State v. Pratt

876 P.2d 1390, 255 Kan. 767, 1994 Kan. LEXIS 103
CourtSupreme Court of Kansas
DecidedJuly 8, 1994
Docket69,904
StatusPublished
Cited by32 cases

This text of 876 P.2d 1390 (State v. Pratt) is published on Counsel Stack Legal Research, covering Supreme Court of Kansas primary law. Counsel Stack provides free access to over 12 million legal documents including statutes, case law, regulations, and constitutions.

Bluebook
State v. Pratt, 876 P.2d 1390, 255 Kan. 767, 1994 Kan. LEXIS 103 (kan 1994).

Opinion

The opinion of the court was delivered by

McFarland, J.:

David Royce Pratt appeals his bench trial convictions of 11 felonies arising from two separate incidents.

SEPTEMBER 21, 1991

During the nighttime hours of September 21, 1991, defendant and Darron Edwards entered the Wichita residence of 64-year-old M.C. and her 92-year-old mother, R.C. M.C. was beaten, raped, and sodomized. Both women were forced into M.C.’s automobile and driven to Emporia. On the way, Edwards attempted to again rape M.C. From this incident Pratt was convicted of aggravated burglary (K.S.A. 1992 Supp. 21-3716); aggravated criminal sodomy (K.S.A. 21-3506); rape (K.S.A. 21-3502); attempted rape (K.S.A. 21-3502, K.S.A. 1992 Supp. 21-3301); and *768 two counts of aggravated kidnapping (K.S.A. 21-3421). Edwards’ convictions arising from this incident were before this court in State v. Edwards, 254 Kan. 489, 867 P.2d 355 (1994).

SEPTEMBER 26, 1991

Defendant and Michael Graff entered the Wichita residence of an elderly couple, Omer and Mina Lindamood. Both residents were beaten, and items were taken from their residence. From this incident, defendant was convicted of aggravated burglary (K.S.A. 1992 Supp. 21-3716); two counts of aggravated robbery (K.S.A. 21-3427); and two counts of aggravated battery (K.S.A. 21-3414).
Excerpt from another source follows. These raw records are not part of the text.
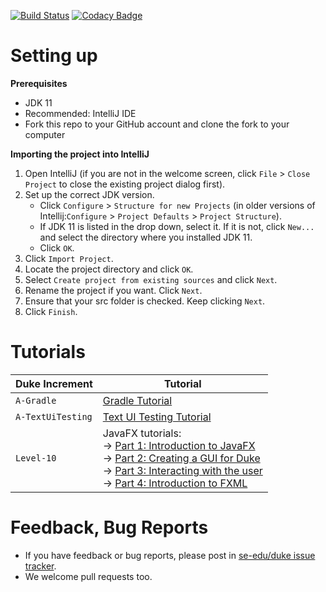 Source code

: [![Build Status](https://travis-ci.com/andyylam/duke.svg?branch=master)](https://travis-ci.com/andyylam/duke)
[![Codacy Badge](https://api.codacy.com/project/badge/Grade/bf0320fbc373431cb72e9381cc531e0d)](https://www.codacy.com/app/andyylam/duke?utm_source=github.com&utm_medium=referral&utm_content=andyylam/duke&utm_campaign=Badge_Grade)

# Setting up

**Prerequisites**

-   JDK 11
-   Recommended: IntelliJ IDE
-   Fork this repo to your GitHub account and clone the fork to your computer

**Importing the project into IntelliJ**

1. Open IntelliJ (if you are not in the welcome screen, click `File` > `Close Project` to close the existing project dialog first).
1. Set up the correct JDK version.
    - Click `Configure` > `Structure for new Projects` (in older versions of Intellij:`Configure` > `Project Defaults` > `Project Structure`).
    - If JDK 11 is listed in the drop down, select it. If it is not, click `New...` and select the directory where you installed JDK 11.
    - Click `OK`.
1. Click `Import Project`.
1. Locate the project directory and click `OK`.
1. Select `Create project from existing sources` and click `Next`.
1. Rename the project if you want. Click `Next`.
1. Ensure that your src folder is checked. Keep clicking `Next`.
1. Click `Finish`.

# Tutorials

| Duke Increment    | Tutorial                                                                                                                                                                                        |
| ----------------- | ----------------------------------------------------------------------------------------------------------------------------------------------------------------------------------------------- |
| `A-Gradle`        | [Gradle Tutorial](tutorials/gradleTutorial.md)                                                                                                                                                  |
| `A-TextUiTesting` | [Text UI Testing Tutorial](tutorials/textUiTestingTutorial.md)                                                                                                                                  |
| `Level-10`        | JavaFX tutorials:<br>→ [Part 1: Introduction to JavaFX][fx1]<br>→ [Part 2: Creating a GUI for Duke][fx2]<br>→ [Part 3: Interacting with the user][fx3]<br>→ [Part 4: Introduction to FXML][fx4] |

[fx1]: tutorials/javaFxTutorialPart1.md
[fx2]: tutorials/javaFxTutorialPart2.md
[fx3]: tutorials/javaFxTutorialPart3.md
[fx4]: tutorials/javaFxTutorialPart4.md

# Feedback, Bug Reports

-   If you have feedback or bug reports, please post in [se-edu/duke issue tracker](https://github.com/se-edu/duke/issues).
-   We welcome pull requests too.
SUFFICIENCY OF THE EVIDENCE

For his first claim under this issue, defendant contends that, by virtue of his voluntary intoxication, he lacked the specific intent necessary for his convictions of:

1. aggravated burglary,

2. aggravated kidnapping,

3. aggravated battery, and

4. rape and aggravated criminal sodomy (convicted as an aider and abettor in these two offenses).
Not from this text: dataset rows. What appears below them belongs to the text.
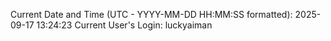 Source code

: Current Date and Time (UTC - YYYY-MM-DD HH:MM:SS formatted): 2025-09-17 13:24:23
Current User's Login: luckyaiman
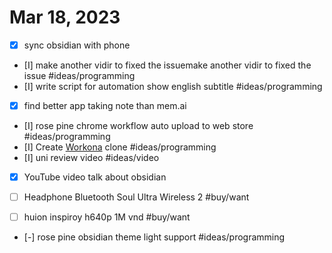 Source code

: # Mar 18, 2023
- [x] sync obsidian with phone

- [I] make another vidir to fixed the issuemake another vidir to fixed the issue #ideas/programming 
- [I] write script for automation show english subtitle #ideas/programming

- [x] find better app taking note than mem.ai

- [I] rose pine chrome workflow auto upload to web store #ideas/programming 
- [I] Create [Workona](Workona.md) clone #ideas/programming
- [I] uni review video #ideas/video
- [x] YouTube video talk about obsidian 

- [ ] Headphone Bluetooth Soul Ultra Wireless 2 #buy/want
- [ ] huion inspiroy h640p 1M vnd #buy/want 


- [-] rose pine obsidian theme light support #ideas/programming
The standard of review when the sufficiency of the evidence is challenged on appeal is whether, after review of all the evidence, viewed in the light most favorable to the prosecution, the appellate court is convinced that a rational factfinder could have found defendant guilty beyond a reasonable doubt. State v. Wacker, 253 Kan. 664, Syl. ¶ 4, 861 P.2d 1272 (1993); State v. Stone, 253 Kan. 105, Syl. ¶ 2, 853 P.2d 662 (1993); State v. Tucker, 253 Kan. 38, Syl. ¶ 3, 853 P.2d 17 (1993). The appellate court looks only to the evidence in favor of the verdict to determine if the essential elements of a charge are sustained. State v. Patterson, 243 Kan. 262, Syl. ¶ 1, 755 P.2d 551 (1988); State v. Willis, 240 Kan. 580, 587, 731 P.2d 287 (1987); State v. Pink, 236 Kan. 715, 729, 696 P.2d 358 (1985).
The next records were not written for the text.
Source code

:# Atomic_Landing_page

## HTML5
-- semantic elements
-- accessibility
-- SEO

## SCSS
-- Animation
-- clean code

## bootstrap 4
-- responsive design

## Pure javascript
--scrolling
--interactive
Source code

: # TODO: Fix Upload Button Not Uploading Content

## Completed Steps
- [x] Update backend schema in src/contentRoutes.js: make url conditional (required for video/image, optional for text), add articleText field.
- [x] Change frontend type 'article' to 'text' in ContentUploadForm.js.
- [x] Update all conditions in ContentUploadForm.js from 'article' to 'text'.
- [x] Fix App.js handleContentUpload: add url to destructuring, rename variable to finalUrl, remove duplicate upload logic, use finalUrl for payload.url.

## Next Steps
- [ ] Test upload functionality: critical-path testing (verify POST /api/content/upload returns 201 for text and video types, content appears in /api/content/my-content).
Voluntary intoxication is neither an excuse for nor a justification of crime. In specific intent crimes, however, voluntary intoxication *769 may be raised as a defense. State v. Gonzales, 253 Kan. 22, Syl. ¶ 1, 853 P.2d 644 (1993).

K.S.A. 21-3208(2) provides:

“An act committed while in a state of voluntáry intoxication is not less criminal by reason thereof, but when a particular intent or other state of mind is a necessary element to constitute a particular crime, the fact of intoxication may be taken into consideration in determining such intent or state of mind.”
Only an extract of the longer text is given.